そして相変わらずのことですが、リドスコは映画がうめぇなぁ〜!と。撮影、ライティング、構図、編集、美術に至るまで全てがキレッキレ。自然光を活かしたスタイルでの撮影ですが、もう完璧な画作り、完璧なライティングの連発。でありながら、これみよがせな感じが全くしない。これだけの作り込みをしていながら「はーい、あくまで作品の部品だからね〜」てな具合でトントンと繋いでいってしまう様はどうしたって圧倒されます。これだけ完璧な画もリドスコにとってはごく普通の「素材」でしかないのか….まさに匠の技ですよ。

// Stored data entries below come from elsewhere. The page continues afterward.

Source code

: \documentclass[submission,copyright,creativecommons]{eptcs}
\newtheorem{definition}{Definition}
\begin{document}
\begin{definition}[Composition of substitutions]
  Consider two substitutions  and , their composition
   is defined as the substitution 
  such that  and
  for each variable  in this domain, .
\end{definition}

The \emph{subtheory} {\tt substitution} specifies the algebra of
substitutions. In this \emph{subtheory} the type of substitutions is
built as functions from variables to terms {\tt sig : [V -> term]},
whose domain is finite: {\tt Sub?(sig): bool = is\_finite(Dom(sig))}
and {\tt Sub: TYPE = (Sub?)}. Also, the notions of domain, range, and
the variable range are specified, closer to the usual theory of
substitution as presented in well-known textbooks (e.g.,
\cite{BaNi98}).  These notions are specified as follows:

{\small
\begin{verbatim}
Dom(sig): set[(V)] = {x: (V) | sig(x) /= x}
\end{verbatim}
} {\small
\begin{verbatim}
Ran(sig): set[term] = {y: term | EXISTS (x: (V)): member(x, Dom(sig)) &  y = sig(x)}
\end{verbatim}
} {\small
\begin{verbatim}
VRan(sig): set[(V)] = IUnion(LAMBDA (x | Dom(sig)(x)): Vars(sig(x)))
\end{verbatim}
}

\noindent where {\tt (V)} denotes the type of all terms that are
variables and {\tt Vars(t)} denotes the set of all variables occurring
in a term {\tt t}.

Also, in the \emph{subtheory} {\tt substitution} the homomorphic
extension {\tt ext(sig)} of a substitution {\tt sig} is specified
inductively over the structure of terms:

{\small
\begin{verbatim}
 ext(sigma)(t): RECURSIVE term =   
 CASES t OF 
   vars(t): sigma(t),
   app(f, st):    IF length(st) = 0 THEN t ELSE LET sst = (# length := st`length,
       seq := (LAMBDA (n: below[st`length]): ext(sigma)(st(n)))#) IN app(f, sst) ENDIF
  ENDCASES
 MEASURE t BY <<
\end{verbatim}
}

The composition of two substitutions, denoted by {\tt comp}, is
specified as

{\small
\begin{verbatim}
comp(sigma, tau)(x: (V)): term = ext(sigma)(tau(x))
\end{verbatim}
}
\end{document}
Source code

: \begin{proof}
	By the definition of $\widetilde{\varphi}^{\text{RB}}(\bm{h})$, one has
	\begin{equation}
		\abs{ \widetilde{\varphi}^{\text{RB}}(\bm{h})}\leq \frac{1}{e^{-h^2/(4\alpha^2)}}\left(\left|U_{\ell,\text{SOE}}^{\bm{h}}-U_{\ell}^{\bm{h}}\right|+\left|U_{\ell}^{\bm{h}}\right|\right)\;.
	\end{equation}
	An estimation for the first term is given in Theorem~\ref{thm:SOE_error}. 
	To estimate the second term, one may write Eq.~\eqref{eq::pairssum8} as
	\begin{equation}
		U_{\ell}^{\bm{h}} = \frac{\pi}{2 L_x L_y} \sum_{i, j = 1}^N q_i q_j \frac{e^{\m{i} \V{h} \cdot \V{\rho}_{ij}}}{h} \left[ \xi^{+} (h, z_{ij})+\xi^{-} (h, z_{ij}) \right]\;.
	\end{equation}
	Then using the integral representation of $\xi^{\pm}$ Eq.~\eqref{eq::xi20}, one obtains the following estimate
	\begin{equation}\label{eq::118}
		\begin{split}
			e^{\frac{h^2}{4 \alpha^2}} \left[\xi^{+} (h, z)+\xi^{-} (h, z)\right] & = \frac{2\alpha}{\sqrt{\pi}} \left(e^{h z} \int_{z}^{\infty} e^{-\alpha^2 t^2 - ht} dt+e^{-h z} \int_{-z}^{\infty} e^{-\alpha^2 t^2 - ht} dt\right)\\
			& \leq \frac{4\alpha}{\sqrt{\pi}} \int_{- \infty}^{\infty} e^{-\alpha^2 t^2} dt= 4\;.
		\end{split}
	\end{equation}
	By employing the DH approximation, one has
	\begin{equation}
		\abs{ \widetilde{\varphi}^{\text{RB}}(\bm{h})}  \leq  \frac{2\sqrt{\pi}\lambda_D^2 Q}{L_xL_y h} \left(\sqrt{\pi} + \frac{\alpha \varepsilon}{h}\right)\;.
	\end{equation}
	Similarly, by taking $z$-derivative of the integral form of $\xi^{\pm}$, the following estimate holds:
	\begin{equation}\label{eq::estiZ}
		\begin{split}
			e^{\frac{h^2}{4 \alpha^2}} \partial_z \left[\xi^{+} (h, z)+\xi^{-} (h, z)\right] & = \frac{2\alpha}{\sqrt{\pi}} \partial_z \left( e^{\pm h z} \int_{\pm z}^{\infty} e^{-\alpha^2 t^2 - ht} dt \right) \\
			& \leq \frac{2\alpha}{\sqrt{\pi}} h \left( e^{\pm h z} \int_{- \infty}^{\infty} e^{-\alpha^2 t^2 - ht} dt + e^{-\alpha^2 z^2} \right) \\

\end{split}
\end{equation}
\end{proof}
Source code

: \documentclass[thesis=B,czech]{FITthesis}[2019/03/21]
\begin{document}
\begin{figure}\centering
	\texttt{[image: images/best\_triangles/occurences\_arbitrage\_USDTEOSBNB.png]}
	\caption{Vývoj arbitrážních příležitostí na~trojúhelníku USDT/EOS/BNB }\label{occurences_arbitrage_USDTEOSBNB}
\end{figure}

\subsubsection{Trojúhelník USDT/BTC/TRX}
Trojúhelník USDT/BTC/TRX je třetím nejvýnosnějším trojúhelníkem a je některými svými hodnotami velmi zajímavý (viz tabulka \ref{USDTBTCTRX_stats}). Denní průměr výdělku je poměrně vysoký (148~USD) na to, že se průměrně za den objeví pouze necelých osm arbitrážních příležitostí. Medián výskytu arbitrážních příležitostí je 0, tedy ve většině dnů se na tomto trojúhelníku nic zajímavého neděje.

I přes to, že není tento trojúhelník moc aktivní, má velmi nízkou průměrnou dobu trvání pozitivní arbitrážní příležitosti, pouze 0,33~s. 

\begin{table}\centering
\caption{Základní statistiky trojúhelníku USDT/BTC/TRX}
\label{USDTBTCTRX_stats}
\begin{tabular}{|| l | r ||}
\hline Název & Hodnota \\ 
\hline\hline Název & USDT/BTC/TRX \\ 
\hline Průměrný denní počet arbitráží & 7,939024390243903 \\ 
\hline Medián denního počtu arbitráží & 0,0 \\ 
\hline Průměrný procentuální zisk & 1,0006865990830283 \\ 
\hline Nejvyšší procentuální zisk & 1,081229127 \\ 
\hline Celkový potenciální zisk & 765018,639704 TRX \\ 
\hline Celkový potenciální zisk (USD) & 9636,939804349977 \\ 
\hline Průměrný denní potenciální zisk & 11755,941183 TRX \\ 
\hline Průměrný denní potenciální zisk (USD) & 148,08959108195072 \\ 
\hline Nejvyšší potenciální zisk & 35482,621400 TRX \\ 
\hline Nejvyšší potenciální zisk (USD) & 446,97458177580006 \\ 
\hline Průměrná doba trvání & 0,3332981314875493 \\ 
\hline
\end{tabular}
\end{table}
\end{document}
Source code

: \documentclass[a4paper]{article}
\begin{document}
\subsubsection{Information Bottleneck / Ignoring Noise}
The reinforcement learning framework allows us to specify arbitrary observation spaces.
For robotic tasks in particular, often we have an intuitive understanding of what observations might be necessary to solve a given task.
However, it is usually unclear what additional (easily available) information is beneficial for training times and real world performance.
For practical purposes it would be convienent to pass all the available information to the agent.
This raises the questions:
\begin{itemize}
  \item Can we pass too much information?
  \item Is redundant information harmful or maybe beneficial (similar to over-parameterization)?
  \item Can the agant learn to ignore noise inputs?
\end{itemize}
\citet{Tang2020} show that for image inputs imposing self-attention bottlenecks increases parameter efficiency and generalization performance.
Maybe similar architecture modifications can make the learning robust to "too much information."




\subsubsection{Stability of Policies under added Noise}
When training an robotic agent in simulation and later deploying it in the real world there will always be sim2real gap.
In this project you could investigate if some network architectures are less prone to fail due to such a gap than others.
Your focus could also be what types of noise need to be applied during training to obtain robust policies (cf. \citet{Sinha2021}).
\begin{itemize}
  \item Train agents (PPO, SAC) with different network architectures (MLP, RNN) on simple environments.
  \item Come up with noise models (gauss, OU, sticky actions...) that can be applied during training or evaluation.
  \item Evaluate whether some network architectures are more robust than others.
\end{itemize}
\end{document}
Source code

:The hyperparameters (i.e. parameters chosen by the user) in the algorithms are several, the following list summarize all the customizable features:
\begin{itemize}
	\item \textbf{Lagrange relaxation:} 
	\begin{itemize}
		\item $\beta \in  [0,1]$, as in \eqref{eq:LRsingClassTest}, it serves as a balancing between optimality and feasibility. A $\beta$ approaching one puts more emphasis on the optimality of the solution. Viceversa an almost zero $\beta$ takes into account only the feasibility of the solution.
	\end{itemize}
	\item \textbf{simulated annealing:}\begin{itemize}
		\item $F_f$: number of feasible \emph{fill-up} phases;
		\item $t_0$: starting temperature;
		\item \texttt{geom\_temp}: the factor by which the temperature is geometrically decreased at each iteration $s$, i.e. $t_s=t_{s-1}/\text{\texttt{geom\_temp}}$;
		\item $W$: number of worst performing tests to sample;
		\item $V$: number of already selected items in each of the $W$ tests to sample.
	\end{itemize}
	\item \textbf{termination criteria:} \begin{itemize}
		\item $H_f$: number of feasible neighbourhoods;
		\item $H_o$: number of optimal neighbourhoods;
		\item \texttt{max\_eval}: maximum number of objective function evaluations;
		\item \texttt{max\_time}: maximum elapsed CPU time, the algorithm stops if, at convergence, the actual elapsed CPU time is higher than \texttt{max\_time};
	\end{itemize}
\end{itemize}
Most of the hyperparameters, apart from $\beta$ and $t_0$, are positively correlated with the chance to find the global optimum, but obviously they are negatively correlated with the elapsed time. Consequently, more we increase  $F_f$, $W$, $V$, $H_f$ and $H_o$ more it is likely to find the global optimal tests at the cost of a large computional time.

最後に、議論の的になっているキツいレイプシーンについても言及しておきます。本作では目を背けたくなるレイプシーンが2回に渡って描かれています。このレイプシーンについて、「果たして描く必要があったのか?」という感想を僕もチラホラ目にしまして。これはかなりセンシティブな話題で、こういったシーン自体が表象として「性的搾取」に加担してしまうのではないか?ということもあるわけです。しかし、本作についてはそこはすごく気をつけて「性的暴行を消費する視点」は徹底的に排除されていると思うのです。そして、本作は「相対化しない」ということが肝としてある以上、描かないとそれこそ「藪の中」的な話になってしまうので描かざるを得なかったのだと思います(それは「羅生門」形式の一種の限界であるとも言える)。加えて、「見せないと彼女の告発を事実だと思えないのは受けて側に問題があるのでは?」という意見もあって。要は実際の性暴力は密室で行われることが多く、被害者本人の告発以外に証拠が上がってくることが無かったりするわけです。しかし、それでも告発した女性に寄り添って、あなたの告発を信じますという姿勢が大切である。ということに関しては僕は完全に同意。しかし、そういったことを知りもせずに無神経な言動で被害者をセカンドレイプするような人がまだまだ沢山いるわけです。もちろんmetoo以降の価値観がりより広く一般に浸透すればこんないいことは無いんだけども、今はまだ過渡期であるというのが現状の評価としては正しいかなと思います。だからこそ、一部の進歩的な人達にとっては「スタンダード」な部分でも、繰り返し言っていかなければならない。そのためには本作を相対化してしまうのは絶対に避けなければいけない。という意味で、レイプシーンは本作に関しては必要だったかなと思います。もちろんそういった部分を描かず、かつ進歩的な価値観まで見せている傑作だってあるわけですよ。だから逆に「レイプシーン自体をもう映画で見せるべきじゃない」みたいな言説は少し行き過ぎかなと。その作品の文脈次第では「描かないと伝わらないこと」っていうのは絶対あると思いますので、画一的なルールではなく個別のケースを個別に評価していくということが大切かなと思います。